=== Section Start ===

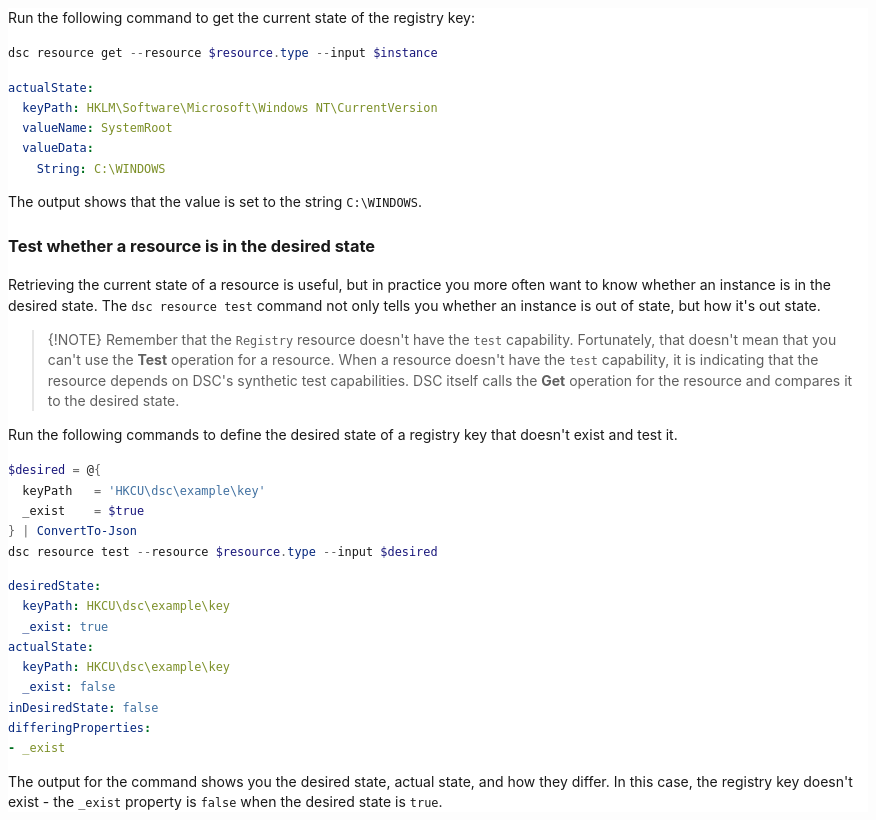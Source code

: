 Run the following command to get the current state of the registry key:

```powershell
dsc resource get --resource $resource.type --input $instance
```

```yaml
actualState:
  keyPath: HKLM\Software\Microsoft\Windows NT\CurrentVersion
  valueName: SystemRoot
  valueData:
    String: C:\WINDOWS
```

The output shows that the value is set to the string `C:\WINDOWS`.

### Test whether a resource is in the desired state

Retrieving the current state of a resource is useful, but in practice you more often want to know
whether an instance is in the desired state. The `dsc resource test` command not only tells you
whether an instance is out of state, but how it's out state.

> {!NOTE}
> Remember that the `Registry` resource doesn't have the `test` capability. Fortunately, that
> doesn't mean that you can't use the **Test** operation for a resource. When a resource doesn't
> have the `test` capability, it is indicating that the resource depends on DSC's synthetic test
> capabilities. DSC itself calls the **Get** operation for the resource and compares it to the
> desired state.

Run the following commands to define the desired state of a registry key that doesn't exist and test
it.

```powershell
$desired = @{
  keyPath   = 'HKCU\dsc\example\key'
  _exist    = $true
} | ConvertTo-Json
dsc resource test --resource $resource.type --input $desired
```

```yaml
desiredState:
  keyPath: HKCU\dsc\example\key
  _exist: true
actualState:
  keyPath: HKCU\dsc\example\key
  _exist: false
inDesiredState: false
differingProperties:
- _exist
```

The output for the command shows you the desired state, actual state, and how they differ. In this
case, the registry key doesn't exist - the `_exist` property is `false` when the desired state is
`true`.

=== Section End ===

▸ **Work to be completed**
The exercise is to copy out every line above that has the word "doesn" in it.

▸ **Result of this task**
> Remember that the `Registry` resource doesn't have the `test` capability. Fortunately, that
> doesn't mean that you can't use the **Test** operation for a resource. When a resource doesn't
Run the following commands to define the desired state of a registry key that doesn't exist and test
case, the registry key doesn't exist - the `_exist` property is `false` when the desired state is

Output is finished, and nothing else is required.